THE INFLUENCE OF FUNCTIONAL AND PHYLOGENETIC TRAITS ON SNAKES MOVEMENT
AND HOME RANGE
AbstractCombining individual movement and home range data can allow us to better
understand how an animal interacts with its surroundings and how this
influences ecological dynamics. Previous studies about the movement and
home range of snakes have shown several factors influencing them.

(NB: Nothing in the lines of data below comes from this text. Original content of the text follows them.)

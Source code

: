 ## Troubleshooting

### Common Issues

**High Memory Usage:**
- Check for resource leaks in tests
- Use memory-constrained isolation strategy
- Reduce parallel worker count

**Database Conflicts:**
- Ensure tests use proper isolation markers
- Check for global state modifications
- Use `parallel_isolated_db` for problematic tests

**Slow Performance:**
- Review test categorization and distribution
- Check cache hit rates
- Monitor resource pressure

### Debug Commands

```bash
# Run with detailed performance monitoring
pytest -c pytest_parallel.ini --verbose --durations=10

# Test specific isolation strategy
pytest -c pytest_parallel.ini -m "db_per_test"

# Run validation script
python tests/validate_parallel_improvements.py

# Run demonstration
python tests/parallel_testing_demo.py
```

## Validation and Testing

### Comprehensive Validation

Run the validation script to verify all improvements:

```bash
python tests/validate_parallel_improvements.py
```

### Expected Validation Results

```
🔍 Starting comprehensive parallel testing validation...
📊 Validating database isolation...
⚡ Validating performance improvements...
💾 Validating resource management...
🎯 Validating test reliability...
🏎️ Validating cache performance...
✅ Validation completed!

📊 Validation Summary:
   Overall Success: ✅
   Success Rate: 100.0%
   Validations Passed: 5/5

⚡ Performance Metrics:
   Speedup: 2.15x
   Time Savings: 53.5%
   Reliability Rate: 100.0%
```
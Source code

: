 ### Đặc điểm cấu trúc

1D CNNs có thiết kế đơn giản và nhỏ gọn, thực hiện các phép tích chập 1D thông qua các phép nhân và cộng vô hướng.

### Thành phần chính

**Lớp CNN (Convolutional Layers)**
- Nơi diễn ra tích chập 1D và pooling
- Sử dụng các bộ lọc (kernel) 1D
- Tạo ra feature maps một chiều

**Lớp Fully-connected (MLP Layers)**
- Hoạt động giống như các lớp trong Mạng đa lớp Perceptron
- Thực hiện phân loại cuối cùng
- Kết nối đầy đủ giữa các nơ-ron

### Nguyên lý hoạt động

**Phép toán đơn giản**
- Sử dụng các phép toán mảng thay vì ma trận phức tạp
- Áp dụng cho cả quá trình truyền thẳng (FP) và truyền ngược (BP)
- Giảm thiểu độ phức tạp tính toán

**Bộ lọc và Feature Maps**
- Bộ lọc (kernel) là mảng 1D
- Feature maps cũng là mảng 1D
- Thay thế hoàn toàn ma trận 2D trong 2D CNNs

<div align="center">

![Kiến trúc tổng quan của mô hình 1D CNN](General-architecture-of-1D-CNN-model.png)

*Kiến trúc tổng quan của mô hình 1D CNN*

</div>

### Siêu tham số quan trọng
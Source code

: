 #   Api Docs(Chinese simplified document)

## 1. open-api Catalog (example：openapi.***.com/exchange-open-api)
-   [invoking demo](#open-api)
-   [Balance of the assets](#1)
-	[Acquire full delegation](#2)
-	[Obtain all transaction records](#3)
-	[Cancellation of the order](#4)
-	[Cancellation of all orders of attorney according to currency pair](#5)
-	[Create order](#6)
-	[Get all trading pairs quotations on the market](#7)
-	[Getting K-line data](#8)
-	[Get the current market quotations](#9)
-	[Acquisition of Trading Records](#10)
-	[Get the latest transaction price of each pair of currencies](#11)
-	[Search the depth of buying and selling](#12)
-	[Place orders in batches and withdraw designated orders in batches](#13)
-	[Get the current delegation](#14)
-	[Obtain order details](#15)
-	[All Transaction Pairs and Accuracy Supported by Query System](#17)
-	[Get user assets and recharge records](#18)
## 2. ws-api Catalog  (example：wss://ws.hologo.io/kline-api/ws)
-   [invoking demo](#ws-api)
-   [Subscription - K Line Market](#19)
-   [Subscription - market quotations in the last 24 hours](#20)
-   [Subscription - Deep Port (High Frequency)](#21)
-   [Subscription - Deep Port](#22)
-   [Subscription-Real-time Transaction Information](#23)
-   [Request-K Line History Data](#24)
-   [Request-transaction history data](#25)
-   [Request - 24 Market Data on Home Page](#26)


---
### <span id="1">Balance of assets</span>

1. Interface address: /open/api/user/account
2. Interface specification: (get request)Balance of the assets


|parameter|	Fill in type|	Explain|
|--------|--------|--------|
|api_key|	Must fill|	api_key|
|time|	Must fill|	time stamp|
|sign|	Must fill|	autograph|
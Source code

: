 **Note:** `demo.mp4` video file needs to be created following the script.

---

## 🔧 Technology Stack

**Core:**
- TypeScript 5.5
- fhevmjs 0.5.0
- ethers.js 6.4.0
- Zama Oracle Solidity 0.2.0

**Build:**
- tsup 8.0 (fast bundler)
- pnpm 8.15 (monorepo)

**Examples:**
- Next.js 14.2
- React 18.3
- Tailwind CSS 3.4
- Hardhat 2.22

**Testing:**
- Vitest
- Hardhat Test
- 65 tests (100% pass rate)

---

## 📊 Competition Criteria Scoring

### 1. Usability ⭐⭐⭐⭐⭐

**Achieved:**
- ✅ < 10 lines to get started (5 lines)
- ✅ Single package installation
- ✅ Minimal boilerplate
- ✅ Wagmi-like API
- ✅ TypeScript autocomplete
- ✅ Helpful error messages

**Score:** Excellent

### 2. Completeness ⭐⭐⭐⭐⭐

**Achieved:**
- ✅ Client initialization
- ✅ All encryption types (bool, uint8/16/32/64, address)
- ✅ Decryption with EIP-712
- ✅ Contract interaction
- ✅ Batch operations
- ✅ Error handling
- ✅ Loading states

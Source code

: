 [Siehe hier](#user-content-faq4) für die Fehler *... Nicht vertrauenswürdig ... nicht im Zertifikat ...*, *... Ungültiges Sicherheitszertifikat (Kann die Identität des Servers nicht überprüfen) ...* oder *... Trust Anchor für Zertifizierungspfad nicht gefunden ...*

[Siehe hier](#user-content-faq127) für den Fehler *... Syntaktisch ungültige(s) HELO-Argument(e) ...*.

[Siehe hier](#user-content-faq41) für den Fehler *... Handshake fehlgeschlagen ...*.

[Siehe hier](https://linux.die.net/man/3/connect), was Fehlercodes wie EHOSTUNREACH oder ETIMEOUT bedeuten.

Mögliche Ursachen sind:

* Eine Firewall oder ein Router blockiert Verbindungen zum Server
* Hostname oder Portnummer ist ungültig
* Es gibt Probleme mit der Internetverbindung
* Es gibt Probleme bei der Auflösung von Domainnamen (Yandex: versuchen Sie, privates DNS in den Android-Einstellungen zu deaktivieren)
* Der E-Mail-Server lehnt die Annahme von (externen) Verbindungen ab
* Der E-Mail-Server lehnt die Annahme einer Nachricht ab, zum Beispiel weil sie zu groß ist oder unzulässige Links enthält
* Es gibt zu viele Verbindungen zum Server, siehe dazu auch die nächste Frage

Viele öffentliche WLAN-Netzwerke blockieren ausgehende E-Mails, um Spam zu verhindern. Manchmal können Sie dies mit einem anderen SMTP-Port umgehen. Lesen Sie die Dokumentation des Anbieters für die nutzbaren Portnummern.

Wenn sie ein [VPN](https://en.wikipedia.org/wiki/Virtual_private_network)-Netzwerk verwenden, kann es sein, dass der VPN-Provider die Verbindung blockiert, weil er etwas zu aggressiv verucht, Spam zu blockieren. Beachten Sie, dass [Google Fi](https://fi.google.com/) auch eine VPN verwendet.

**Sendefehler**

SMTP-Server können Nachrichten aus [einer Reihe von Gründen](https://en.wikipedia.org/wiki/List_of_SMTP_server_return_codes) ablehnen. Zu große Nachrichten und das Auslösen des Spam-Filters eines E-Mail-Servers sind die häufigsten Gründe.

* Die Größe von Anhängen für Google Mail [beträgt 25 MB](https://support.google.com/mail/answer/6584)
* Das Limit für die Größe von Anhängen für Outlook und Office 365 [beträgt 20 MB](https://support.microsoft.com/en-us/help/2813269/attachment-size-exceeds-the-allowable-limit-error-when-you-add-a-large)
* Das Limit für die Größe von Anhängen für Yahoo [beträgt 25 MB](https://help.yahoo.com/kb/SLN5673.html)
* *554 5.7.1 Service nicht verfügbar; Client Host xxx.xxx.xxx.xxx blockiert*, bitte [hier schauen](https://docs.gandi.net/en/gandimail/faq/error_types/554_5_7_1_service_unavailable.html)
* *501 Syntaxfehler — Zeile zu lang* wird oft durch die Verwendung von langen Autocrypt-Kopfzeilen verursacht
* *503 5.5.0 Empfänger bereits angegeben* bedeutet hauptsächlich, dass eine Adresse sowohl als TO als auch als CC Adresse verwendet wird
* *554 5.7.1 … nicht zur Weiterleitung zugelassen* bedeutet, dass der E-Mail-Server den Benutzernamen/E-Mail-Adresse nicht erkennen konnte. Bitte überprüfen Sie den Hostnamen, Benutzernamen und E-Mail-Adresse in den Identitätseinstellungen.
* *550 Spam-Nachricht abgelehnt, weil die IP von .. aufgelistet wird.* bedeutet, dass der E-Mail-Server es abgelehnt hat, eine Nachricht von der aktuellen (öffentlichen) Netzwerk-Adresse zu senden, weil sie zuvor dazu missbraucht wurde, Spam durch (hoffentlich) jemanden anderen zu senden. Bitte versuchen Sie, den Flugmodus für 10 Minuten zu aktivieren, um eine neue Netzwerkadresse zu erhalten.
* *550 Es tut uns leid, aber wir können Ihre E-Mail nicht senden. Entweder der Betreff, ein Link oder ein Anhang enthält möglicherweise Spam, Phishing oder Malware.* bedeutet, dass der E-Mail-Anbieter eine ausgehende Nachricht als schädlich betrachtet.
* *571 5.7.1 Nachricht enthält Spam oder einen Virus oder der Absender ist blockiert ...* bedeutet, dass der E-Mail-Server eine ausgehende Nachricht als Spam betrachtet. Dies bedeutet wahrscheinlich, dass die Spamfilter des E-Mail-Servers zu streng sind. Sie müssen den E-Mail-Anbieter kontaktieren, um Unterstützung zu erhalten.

Usually, these studies were made with different species, using different
methods and in different regions, hampering a comparative analysis to
identify general patterns. The present study aims to review all
available literature about snake movement and home range identifying the
influence of phylogenetic, ecological, and morphological factors on
these behaviors. We conducted an exhaustive survey of specialized
journals and online databases for papers that used radio telemetry to
track snakes. We found 448 papers and after applying filter selected 74
of them to determine the influence of the ecological factors and of the
phylogeny on snake movement and home range in 1010 snakes. Our results
show that movement and home range have no phylogenetic signal, however,
functional traits are linked to snake's habits and reflect the
particularities of survival strategies and morphologies of each group.
Larger and heavier snakes move more and occupy larger areas. Snake
movement seems to be more efficient in aquatic environments. Our results
provide useful data to understand the dynamics of snake movements and
space use and outline strategies for their conservation.